図は金属支柱付き短下肢装具と呼ばれる装具です。

●装具の長さによる名称の違い

・膝より上(太もも・ふくらはぎ)まである装具:下肢装具

・膝より下(ふくらはぎ)までの装具:下肢装具

●支柱や継手の部分による名称の違い

メーカーにより名称は様々ですが、

・金属

・プラスチック

・カーボン

・油圧式

など色んな種類が義肢装具メーカーから出ています。

 

多くの脳卒中の方は、病院に入院している際に下肢装具を作成します。

医師のリハの方針や理学療法士の立位・歩行の評価を踏まえ病院と連携している義肢装具メーカーと相談しながらどんな装具を作成するか?が決まります。
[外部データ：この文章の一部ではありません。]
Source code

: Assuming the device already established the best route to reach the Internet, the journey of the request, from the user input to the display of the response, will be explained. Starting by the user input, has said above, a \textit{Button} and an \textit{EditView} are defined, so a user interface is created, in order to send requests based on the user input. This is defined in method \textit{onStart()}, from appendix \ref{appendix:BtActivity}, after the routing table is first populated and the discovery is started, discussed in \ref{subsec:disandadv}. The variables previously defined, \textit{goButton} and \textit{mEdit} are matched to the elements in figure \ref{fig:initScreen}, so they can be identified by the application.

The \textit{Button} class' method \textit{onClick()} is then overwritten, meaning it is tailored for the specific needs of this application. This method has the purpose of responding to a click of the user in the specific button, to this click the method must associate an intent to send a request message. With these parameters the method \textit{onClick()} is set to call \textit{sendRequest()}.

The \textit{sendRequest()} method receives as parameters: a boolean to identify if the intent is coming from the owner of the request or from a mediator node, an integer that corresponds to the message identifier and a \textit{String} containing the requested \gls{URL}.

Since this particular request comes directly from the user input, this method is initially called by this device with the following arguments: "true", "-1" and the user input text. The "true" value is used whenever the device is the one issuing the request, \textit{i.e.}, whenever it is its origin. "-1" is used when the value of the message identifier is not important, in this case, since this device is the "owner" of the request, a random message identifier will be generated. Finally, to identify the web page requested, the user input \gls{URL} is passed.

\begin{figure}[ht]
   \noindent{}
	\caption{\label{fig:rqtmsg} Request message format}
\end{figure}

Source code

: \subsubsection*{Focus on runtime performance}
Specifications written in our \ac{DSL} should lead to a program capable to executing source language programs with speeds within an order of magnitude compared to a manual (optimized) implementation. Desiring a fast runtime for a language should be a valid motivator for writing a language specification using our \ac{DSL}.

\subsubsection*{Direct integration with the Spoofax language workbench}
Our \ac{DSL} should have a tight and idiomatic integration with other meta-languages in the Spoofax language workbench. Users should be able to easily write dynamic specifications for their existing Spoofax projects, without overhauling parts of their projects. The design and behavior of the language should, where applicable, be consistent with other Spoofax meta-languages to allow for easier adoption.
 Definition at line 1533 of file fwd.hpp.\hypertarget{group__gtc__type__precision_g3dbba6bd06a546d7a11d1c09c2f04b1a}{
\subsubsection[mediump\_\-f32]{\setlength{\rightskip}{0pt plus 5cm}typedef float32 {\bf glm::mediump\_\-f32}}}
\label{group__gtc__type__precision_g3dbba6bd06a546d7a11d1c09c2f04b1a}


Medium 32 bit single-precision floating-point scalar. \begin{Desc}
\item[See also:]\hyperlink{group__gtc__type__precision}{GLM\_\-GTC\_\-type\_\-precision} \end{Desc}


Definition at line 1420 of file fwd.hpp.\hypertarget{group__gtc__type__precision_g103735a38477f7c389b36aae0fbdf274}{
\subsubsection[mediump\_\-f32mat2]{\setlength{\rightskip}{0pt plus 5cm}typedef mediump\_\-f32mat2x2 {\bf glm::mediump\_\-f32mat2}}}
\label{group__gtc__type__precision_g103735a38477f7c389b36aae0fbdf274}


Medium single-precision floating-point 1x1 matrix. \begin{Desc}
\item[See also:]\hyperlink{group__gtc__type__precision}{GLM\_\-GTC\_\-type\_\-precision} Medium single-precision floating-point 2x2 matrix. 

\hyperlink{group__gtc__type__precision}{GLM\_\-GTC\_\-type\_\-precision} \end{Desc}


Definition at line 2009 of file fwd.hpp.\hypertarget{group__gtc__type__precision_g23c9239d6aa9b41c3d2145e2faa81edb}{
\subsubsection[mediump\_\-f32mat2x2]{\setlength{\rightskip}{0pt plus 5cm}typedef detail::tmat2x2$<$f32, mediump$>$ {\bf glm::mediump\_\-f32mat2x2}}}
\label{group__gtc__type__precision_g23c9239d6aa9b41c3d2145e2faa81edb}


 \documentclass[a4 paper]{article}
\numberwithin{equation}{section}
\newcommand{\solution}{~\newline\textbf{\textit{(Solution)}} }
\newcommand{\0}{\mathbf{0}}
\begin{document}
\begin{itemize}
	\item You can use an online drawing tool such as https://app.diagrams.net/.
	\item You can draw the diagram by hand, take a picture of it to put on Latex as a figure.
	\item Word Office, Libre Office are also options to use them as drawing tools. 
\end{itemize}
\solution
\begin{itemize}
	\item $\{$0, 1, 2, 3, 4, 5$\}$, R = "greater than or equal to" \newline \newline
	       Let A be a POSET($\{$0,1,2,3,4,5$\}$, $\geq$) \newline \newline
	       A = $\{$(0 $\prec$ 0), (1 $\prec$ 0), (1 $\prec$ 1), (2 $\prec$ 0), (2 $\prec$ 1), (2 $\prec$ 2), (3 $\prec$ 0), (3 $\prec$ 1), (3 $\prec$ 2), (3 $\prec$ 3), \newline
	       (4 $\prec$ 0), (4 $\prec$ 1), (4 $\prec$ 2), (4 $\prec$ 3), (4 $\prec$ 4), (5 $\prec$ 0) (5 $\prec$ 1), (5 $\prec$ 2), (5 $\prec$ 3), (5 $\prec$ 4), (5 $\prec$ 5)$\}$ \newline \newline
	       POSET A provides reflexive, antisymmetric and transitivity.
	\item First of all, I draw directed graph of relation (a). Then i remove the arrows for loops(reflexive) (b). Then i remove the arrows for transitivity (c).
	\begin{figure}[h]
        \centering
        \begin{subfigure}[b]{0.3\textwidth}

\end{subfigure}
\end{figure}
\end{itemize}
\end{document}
ただ実状は病院ごとに連携している義肢装具メーカーが異なり、地域性によっても医師や理学療法士、義肢装具士の装具の選択肢に違いもあると思いますので、「カーボン製が良い!」「油圧式が欲しい!」と思っていても、作成が難しい場合もあります。

 

では、短下肢装具の使い方のポイントをお伝えしていこうと思います。

 

まず誤解のないように。

 

「装具をつければ、誰でも歩きが(勝手に)良くなる訳ではありません!」

 

装具も杖も、あくまで道具です。

 

適切に使えば、歩きやすさを助けてくれますし、使い方を間違えれば歩きにくいままの歩き方が定着してしまう可能性もあります。

 

道具は使い方そして使う人次第で味方にも邪魔にもなりますね。

 

とても切れる包丁があったとしても、それを扱う人次第ではその切れ味を活かすことはできないんです。

 

ということで、装具の目的や使い方、メリット・デメリットを知りましょう!

 

 

1.通常の歩行について知ろう

まず普通の歩行では脚がどのように動くのか?をまず知らないといけないですね。

上の図の脚(右脚とします)が床に着いてからの動きです。

白→オレンジピンク

のように脚が動きます。

 

これだけだと関節や骨がどう動いているかイメージをしにくいので。

線(骨)と丸(関節)を書いてみました。

 

では1つずつ説明していきます!!

1−1 最初に着くのは踵

通常の歩行では

最初にが着きます。

まず踵が着いて、そして踵を支点に足部が前に倒れ、足の裏全体が着きます。

 

ここで大事なポイントがあります!!

踵を支点に足が前に倒れる時には

足首の角度は変わらず、すねも前に倒れます!

 

踵が地面に着いた後、つま先まで着く時には、

すねも一緒に前に傾く。

 

下の図のように。

このすねと足の骨の角度を維持するために働く筋が前脛骨筋という筋ですね。

足の甲を持ち上げる時に働く筋肉です。

 

1−2 すねに続いて太ももが前に倒れる

オレンジの脚で、すねが前に倒れたあと、

ピンクの脚のように、連続して太ももが前に回転します。

 

その時には大腿四頭筋という太ももの前の筋肉が必要になります。

ここで大腿四頭筋が弱いと、

太ももを前に回転させることができず、膝が曲がったままになったり、ガクッと膝が折れたりします。

 

踵が着いた後、

すねの骨 → 太ももの骨 の順に前に回転します。

 

この動き、わかりやすくしますと、

 

 

棒高跳びの棒の動きに似ているんです。

 

 

前半は棒の下半分:すね

後半は棒の上半分:太もも

の順に前に傾いていきますね。

上の図で考えると。

①棒②地面についている棒の先を支点に連続的に前に傾いていくことで、③選手を前上方へと移動させることができます。

 

歩きで考えると、

①すねと太もも②踵を支点に連続的に前に傾いていくことで、③上半身を前に移動(膝が伸びたままお尻が足首よりも前に移動)させることができます。

 

・歩行では、棒高跳びの棒のように地面に着いている踵を支点に、すね→太ももの骨の順に前に回転する。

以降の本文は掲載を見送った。